At Cubiculum (Bolshaya Novodmitrovskaya St. 36), inside the FLACON design factory, there's a popular "Red button" game for kids and teens, where 2 to 4 players form a special ops unit, whose mission is to save the World from nuclear holocaust. Tasks include deciphering all the encryptions and making use of old Soviet Union equipment to finally find the secret "red button".
The Museum of Soviet Slot Machines (Baumanskaya st. 11) is another interesting attraction: there's a video arcade with nostalgic Soviet gaming machines, with a variety of vintage games. Tonight, they present an evening of Japanese anime, screening works by Hayao Miyazaki, the "Japanese Disney". In the program are Spirited Away (2001) and Princess Mononoke (1997). Upon purchasing a ticket you will receive three tokens to play the slot machines.
Romantic couples and adult city visitors are invited to take the elevator up to the observation deck of the Moscow International Business Center at the 58 floor, to see the breathtaking panorama of Moscow at night. There are still 20 tickets available for tonight, at the time of publication.
An unusual night tour will acquaint everyone with the best clubs and bars of the capital. A classy dress code is mandatory, and only adults are allowed to participate. Tickets include a free cocktail at each one of the five bars to be visited, and free entrance.

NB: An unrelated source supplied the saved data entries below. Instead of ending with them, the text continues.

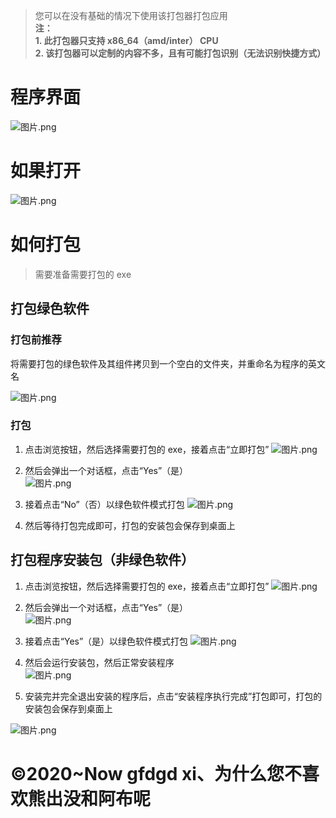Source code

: > 您可以在没有基础的情况下使用该打包器打包应用  
> **注：**  
> **1. 此打包器只支持 x86_64（amd/inter） CPU**  
> **2. 该打包器可以定制的内容不多，且有可能打包识别（无法识别快捷方式）**

# 程序界面
![图片.png](https://storage.deepin.org/thread/202303092107062990_图片.png)

# 如果打开

![图片.png](https://storage.deepin.org/thread/202303092112054396_图片.png)

# 如何打包
> 需要准备需要打包的 exe
## 打包绿色软件
### 打包前推荐
将需要打包的绿色软件及其组件拷贝到一个空白的文件夹，并重命名为程序的英文名  

![图片.png](https://storage.deepin.org/thread/202303111924187665_图片.png)


### 打包
1. 点击浏览按钮，然后选择需要打包的 exe，接着点击“立即打包”
![图片.png](https://storage.deepin.org/thread/202303092115158657_图片.png)  

2. 然后会弹出一个对话框，点击“Yes”（是）  
![图片.png](https://storage.deepin.org/thread/202303092117154469_图片.png)

3. 接着点击“No”（否）以绿色软件模式打包
![图片.png](https://storage.deepin.org/thread/202303092117572092_图片.png)

4. 然后等待打包完成即可，打包的安装包会保存到桌面上

## 打包程序安装包（非绿色软件）
1. 点击浏览按钮，然后选择需要打包的 exe，接着点击“立即打包”
![图片.png](https://storage.deepin.org/thread/202303092115158657_图片.png)  

2. 然后会弹出一个对话框，点击“Yes”（是）  
![图片.png](https://storage.deepin.org/thread/202303092117154469_图片.png)

3. 接着点击“Yes”（是）以绿色软件模式打包
![图片.png](https://storage.deepin.org/thread/202303092117572092_图片.png)

4. 然后会运行安装包，然后正常安装程序  
![图片.png](https://storage.deepin.org/thread/202303111924187665_图片.png)  

5. 安装完并完全退出安装的程序后，点击“安装程序执行完成”打包即可，打包的安装包会保存到桌面上

![图片.png](https://storage.deepin.org/thread/202303111930455606_图片.png)



# ©2020~Now gfdgd xi、为什么您不喜欢熊出没和阿布呢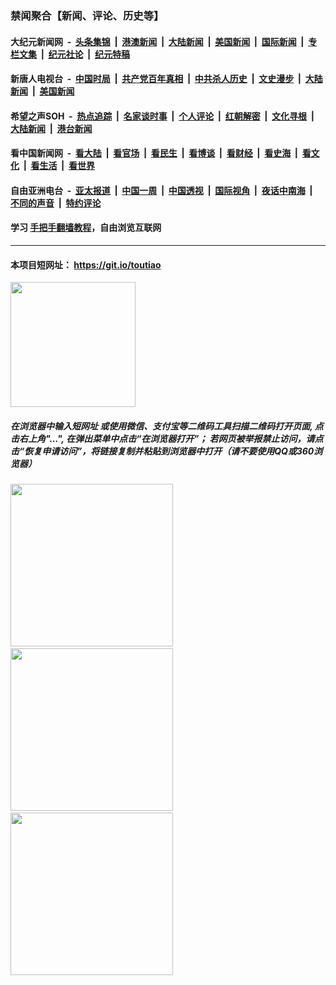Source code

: ### 禁闻聚合【新闻、评论、历史等】

#### 大纪元新闻网 &nbsp;-&nbsp; [头条集锦](indexes/E头条集锦.md?t=02141044) &nbsp;|&nbsp; [港澳新闻](indexes/E港澳新闻.md?t=02141044)  &nbsp;|&nbsp; [大陆新闻](indexes/E大陆新闻.md?t=02141044) &nbsp;|&nbsp; [美国新闻](indexes/E美国新闻.md?t=02141044) &nbsp;|&nbsp; [国际新闻](indexes/E国际新闻.md?t=02141044) &nbsp;|&nbsp; [专栏文集](indexes/E专栏文集.md?t=02141044) &nbsp;|&nbsp; [纪元社论](indexes/E纪元社论.md?t=02141044) &nbsp;|&nbsp; [纪元特稿](indexes/E纪元特稿.md?t=02141044) 

#### 新唐人电视台 &nbsp;-&nbsp; [中国时局](indexes/N中国时局.md?t=02141044) &nbsp;|&nbsp; [共产党百年真相](indexes/N共产党百年真相.md?t=02141044) &nbsp;|&nbsp; [中共杀人历史](indexes/N中共杀人历史.md?t=02141044) &nbsp;|&nbsp; [文史漫步](indexes/N文史漫步.md?t=02141044) &nbsp;|&nbsp; [大陆新闻](indexes/N大陆新闻.md?t=02141044) &nbsp;|&nbsp; [美国新闻](indexes/N美国新闻.md?t=02141044)

#### 希望之声SOH &nbsp;-&nbsp; [热点追踪](indexes/H热点追踪.md?t=02141044) &nbsp;|&nbsp; [名家谈时事](indexes/H名家谈时事.md?t=02141044) &nbsp;|&nbsp; [个人评论](indexes/H个人评论.md?t=02141044)  &nbsp;|&nbsp; [红朝解密](indexes/H红朝解密.md?t=02141044) &nbsp;|&nbsp; [文化寻根](indexes/H文化寻根.md?t=02141044) &nbsp;|&nbsp; [大陆新闻](indexes/H大陆新闻.md?t=02141044) &nbsp;|&nbsp; [港台新闻](indexes/H港台新闻.md?t=02141044)

#### 看中国新闻网 &nbsp;-&nbsp; [看大陆](indexes/S看大陆.md?t=02141044) &nbsp;|&nbsp; [看官场](indexes/S看官场.md?t=02141044) &nbsp;|&nbsp; [看民生](indexes/S看民生.md?t=02141044)  &nbsp;|&nbsp; [看博谈](indexes/S看博谈.md?t=02141044) &nbsp;|&nbsp; [看财经](indexes/S看财经.md?t=02141044) &nbsp;|&nbsp; [看史海](indexes/S看史海.md?t=02141044) &nbsp;|&nbsp; [看文化](indexes/S看文化.md?t=02141044) &nbsp;|&nbsp; [看生活](indexes/S看生活.md?t=02141044) &nbsp;|&nbsp; [看世界](indexes/S看世界.md?t=02141044)

#### 自由亚洲电台 &nbsp;-&nbsp; [亚太报道](indexes/R亚太报道.md?t=02141044) &nbsp;|&nbsp; [中国一周](indexes/R中国一周.md?t=02141044) &nbsp;|&nbsp; [中国透视](indexes/R中国透视.md?t=02141044)  &nbsp;|&nbsp; [国际视角](indexes/R国际视角.md?t=02141044) &nbsp;|&nbsp; [夜话中南海](indexes/R夜话中南海.md?t=02141044) &nbsp;|&nbsp; [不同的声音](indexes/R不同的声音.md?t=02141044) &nbsp;|&nbsp; [特约评论](indexes/R特约评论.md?t=02141044)

#### 学习 [手把手翻墙教程](https://github.com/gfw-breaker/guides/wiki)，自由浏览互联网

----

#### 本项目短网址： https://git.io/toutiao
<img src="https://raw.githubusercontent.com/gfw-breaker/banned-news/master/scripts/img/qr.png" width="200px"/>  

##### 在浏览器中输入短网址 或使用微信、支付宝等二维码工具扫描二维码打开页面, 点击右上角"...", 在弹出菜单中点击“在浏览器打开”； 若网页被举报禁止访问，请点击“恢复申请访问”，将链接复制并粘贴到浏览器中打开（请不要使用QQ或360浏览器）

<img src="https://raw.githubusercontent.com/gfw-breaker/banned-news/master/scripts/img/1.png" width="260px"/> &nbsp; <img src="https://raw.githubusercontent.com/gfw-breaker/banned-news/master/scripts/img/2.png" width="260px"/> &nbsp; <img src="https://raw.githubusercontent.com/gfw-breaker/banned-news/master/scripts/img/3.png" width="260px"/>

For families with children, a visit to the Kuzminki-Lyublino historical park is a must: during the first two days of May, the "Kids Time" festival transforms this destination into a place of song, games and laughter. The festival is a celebration of creativity, knowledge, beautiful and useful crafts, and more. There's a rich entertainment program equally enjoyed by parents and tutors attending the festival. More than 30 vendors will offer a variety of clothing for all ages, toiletries, handmade crafts, books, and more. Creative workshops will enable children to create special gifts and souvenirs with their own hands. Free entrance.
Fans of secrets and mysteries of the Moscow underground can visit the former Tagansky Protected Command Point, now the exhibition complex Bunker-42, near the underground station of Taganskaya, on the Koltsevaya Line of the Moscow Metro. The metro station itself is an amazing sight: designed by K. Ryzhkov and A. Medvedev, the station is decorated with traditional Russian motifs, including floral elements and profile bas-reliefs of various World War II Red Army & Navy servicemen. There are 48 maiolica panels in total, each featuring a different artwork. This metro station is an art gallery in its own right.
Bunker-42 boasts a 600-meter-long network of tunnels at 65 meters underground. Permanent exhibitions to be visited during the tour feature Soviet radio stations, suits for chemical protection, gas masks, a Geiger counter, Soviet posters and more. After you face your fears in the underground corridors, you can linger longer, dining at the Bunker-42 restaurant, which serves Russian specialities paired with Italian and French wines.
Kolomenskoye will be the site of a two-day joust: Tournament of St. George. The joust will be attended by the best knights and re-enactors from Russia and Europe, experts in the jousting traditions of the 15th century.
We hope you will find something interesting here to spend a great weekend in Moscow, and we will follow-up soon with other interesting attractions and recommendations in the coming weeks.